Corte-Real was a painter as well as soldier and poet, and one of his pictures "Almas" is still preserved in the church of S. Antão at Évora. His poetical works are believed to have been composed in his retirement at the mansion on his estate near Évora, known as Valle de Palma.

He was buried in Évora on 16 November 1588.

==Works==
O Segundo cerco de Diu (The Second Siege of Diu), an epic in 21 cantos, deals with the historic siege of that Indian island-fortress of the Portuguese. First printed in 1574, it had a second edition in 1783, while a Spanish version appeared at Alcalà in 1597. Austriada, an epic in 15 cantos celebrating the victory of John of Austria (Don Juan de Austria) over the Turks at Lepanto, was written in Spanish and published in 1578. King Philip II accepted the dedication in flattering terms and visited the poet when he came to Portugal.

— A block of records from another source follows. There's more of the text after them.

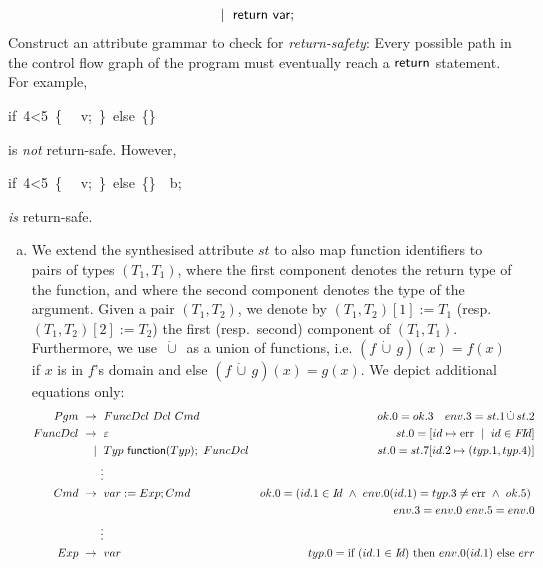 \begin{exercise}{30}
\begin{enumerate}[(a)]
\begin{align*}
	    ~{}\mid{}~& \textsf{return}~ \textsf{var};
	\end{align*} 
	Construct an attribute grammar to check for \emph{return-safety}: Every possible path in the control flow graph of the program must eventually reach a $\textsf{return}$ statement.
	For example, 
	\begin{center}
	   \textsf{if~4<5~\{~ \ret~v;~\}~else~\{\} } 
	\end{center}
	is \emph{not} return-safe. However, 
	\begin{center}
	\textsf{if~4<5~{}\{~ \ret~v;~\}~else~\{\}~\ret~b;} 
	\end{center}
	\emph{is} return-safe.
\end{enumerate}
\end{exercise}

\begin{solution}
\begin{enumerate}[(a)]
%
%
\newcommand{\dotcup}{\,\dot{\cup}\,}
\item We extend the synthesised attribute $st$ to also map function identifiers to pairs of types $(T_1, T_1)$, where the first component denotes the return type of the function, and where the second component denotes the type of the argument. Given a pair $(T_1, T_2)$, we denote by $(T_1, T_2)[1] := T_1$ (resp.\ $(T_1, T_2)[2] := T_2$) the first (resp.\ second) component of $(T_1, T_1)$. Furthermore, we use $\dotcup$ as a union of functions, i.e. $(f \dotcup g)(x) = f(x)$ if $x$ is in $f$'s domain and else $(f \dotcup g)(x) = g(x)$. We depict additional equations only:
%
\begin{align*}
Pgm  ~{}\rightarrow {}~& FuncDcl~Dcl~Cmd  & ok.0=ok.3 \quad env.3=st.1 \dotcup st.2\\
%
FuncDcl  ~{}\rightarrow~{} & \varepsilon & st.0=[id \mapsto \textnormal{err} ~\mid~id \in \FId ] \\
~{}\mid{}~& Typ~\textsf{function}(Typ);~ FuncDcl  &  st.0 = st.7[id.2 \mapsto (typ.1, typ.4)]\\
\vdots & \\
%
Cmd  ~{}\rightarrow~{} & var := Exp; Cmd & ok.0= (id.1 \in \Id ~\wedge~env.0(id.1) = typ.3 \ne \textnormal{err}~\wedge~ok.5)~ \\
&&\quad env.3=env.0~env.5=env.0\\
%
\vdots & \\
%
Exp  ~{}\rightarrow~{} & var           &   typ.0 = \text{if}~(id.1 \in \Id) ~\text{then}~ env.0(id.1) ~\text{else}~ err \\

\end{align*}
\end{enumerate}
\end{solution}
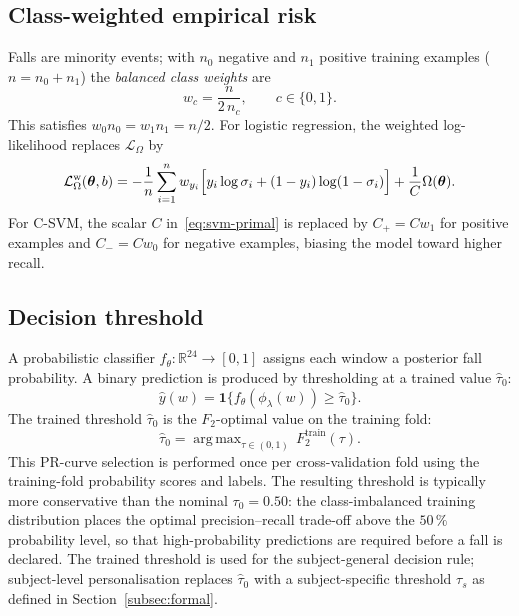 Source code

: \documentclass[onluarkali,ingilizce,yukseklisans,karton,LisansustuEgitim]{itutez}
\DeclareMathOperator*{\argmax}{arg\,max}
\providecommand{\R}{\mathbb{R}}
\providecommand{\1}{\mathbf{1}}
\begin{document}
\subsection{Class-weighted empirical risk}
\label{subsubsec:classweight}

Falls are minority events; with $n_0$ negative and $n_1$ positive training examples ($n=n_0+n_1$) the \emph{balanced class weights} are
\begin{equation}
  w_c=\frac{n}{2\,n_c},\qquad c\in\{0,1\}.
  \label{eq:cw}
\end{equation}
This satisfies $w_0n_0=w_1n_1=n/2$. For logistic regression, the weighted log-likelihood replaces $\mathcal{L}_\Omega$ by
\[
  \mathcal{L}_\Omega^{\mathrm{w}}(\boldsymbol\theta,b)
  =-\frac{1}{n}\sum_{i=1}^n w_{y_i}\Bigl[y_i\log\sigma_i+(1-y_i)\log(1-\sigma_i)\Bigr]
  +\frac{1}{C}\Omega(\boldsymbol\theta).
\]
For C-SVM, the scalar $C$ in~\eqref{eq:svm-primal} is replaced by $C_+=Cw_1$ for positive examples and $C_-=Cw_0$ for negative examples, biasing the model toward higher recall.

\subsection{Decision threshold}
\label{subsubsec:threshold}

A probabilistic classifier $f_\theta\colon\R^{24}\to[0,1]$ assigns each window a posterior fall probability. A binary prediction is produced by thresholding at a trained value $\hat\tau_0$:
\begin{equation}
  \widehat y(w)=\1\bigl\{f_\theta(\phi_\lambda(w))\geq\hat\tau_0\bigr\}.
  \label{eq:dec-thresh}
\end{equation}
The trained threshold $\hat\tau_0$ is the $F_2$-optimal value on the training fold:
\[
  \hat\tau_0 = \argmax_{\tau\in(0,1)}\,F_2^{\mathrm{train}}(\tau).
\]
This PR-curve selection is performed once per cross-validation fold using the training-fold probability scores and labels. The resulting threshold is typically more conservative than the nominal $\tau_0=0.50$: the class-imbalanced training distribution places the optimal precision--recall trade-off above the $50\,\%$ probability level, so that high-probability predictions are required before a fall is declared. The trained threshold is used for the subject-general decision rule; subject-level personalisation replaces $\hat\tau_0$ with a subject-specific threshold $\tau_s$ as defined in Section~\ref{subsec:formal}.

\end{document}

Naufrágio de Sepulveda (The Shipwreck of Sepulveda), an epic in 17 cantos, describes the tragic shipwreck on the South African coast and the death of D. Manuel de Sepulveda with his beautiful wife and young children, a disaster which drew some feeling stanzas from Camões (Lusiads, v. 46). The poem was published four years after the death of Corte-Real by his heirs, and had two later editions, while a Spanish version appeared in Madrid in 1624 and a French in Paris in 1844. Auto dos quatro novíssimos do homem is a short poem printed in 1768.

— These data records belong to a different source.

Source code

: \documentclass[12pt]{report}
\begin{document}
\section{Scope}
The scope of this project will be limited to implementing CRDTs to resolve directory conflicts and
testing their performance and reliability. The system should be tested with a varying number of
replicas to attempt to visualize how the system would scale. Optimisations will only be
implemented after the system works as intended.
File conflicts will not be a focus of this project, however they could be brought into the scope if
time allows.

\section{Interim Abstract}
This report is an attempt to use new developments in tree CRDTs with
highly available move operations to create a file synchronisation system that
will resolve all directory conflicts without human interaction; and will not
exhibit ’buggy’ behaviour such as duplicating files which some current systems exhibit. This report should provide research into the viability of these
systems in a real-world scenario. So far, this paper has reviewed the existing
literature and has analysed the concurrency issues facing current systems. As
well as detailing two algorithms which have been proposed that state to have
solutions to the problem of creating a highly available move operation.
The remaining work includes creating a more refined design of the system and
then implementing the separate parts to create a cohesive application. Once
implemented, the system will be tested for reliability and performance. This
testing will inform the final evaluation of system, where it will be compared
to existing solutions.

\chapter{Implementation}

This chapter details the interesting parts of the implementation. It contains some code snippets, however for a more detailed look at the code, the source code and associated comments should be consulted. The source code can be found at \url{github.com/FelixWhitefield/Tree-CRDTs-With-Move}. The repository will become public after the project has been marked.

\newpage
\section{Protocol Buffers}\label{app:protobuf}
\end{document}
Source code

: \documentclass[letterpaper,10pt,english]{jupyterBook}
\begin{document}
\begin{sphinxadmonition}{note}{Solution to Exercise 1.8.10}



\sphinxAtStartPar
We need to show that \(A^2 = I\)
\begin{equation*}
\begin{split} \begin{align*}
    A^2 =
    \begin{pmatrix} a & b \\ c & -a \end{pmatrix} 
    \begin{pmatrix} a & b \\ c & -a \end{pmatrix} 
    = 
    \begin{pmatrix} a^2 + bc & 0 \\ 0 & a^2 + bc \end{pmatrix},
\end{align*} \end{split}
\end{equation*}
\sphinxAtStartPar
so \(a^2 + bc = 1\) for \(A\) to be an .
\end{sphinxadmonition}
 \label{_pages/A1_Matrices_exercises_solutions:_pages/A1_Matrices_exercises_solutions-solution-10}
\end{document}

Except the Naufragio de Sepulveda, which is highly considered in Portugal, Corte-Real's poetry has hardly stood the test of time, and critics of later generations have refused to ratify the estimate formed by contemporaries, who considered him, at least, the equal, if not the superior, of Camões. His lengthy epics suffer from a want of sustained inspiration, and are marred by an abuse of epithet, though they contain episodes of considerable merit, vigorous and well-coloured descriptive passages, and exhibit a pure diction.

See Subsídios para a biographia do poeta Jeronymo Corte-Real (Évora, 1899); also Ernesto do Canto's Memoir on the family in Nos. 23 and 24 of the Archivo dos Azores, and Dr Sousa Viterbo's Trabalhos nauticos dos Portuguezes, ii. 153 et seq.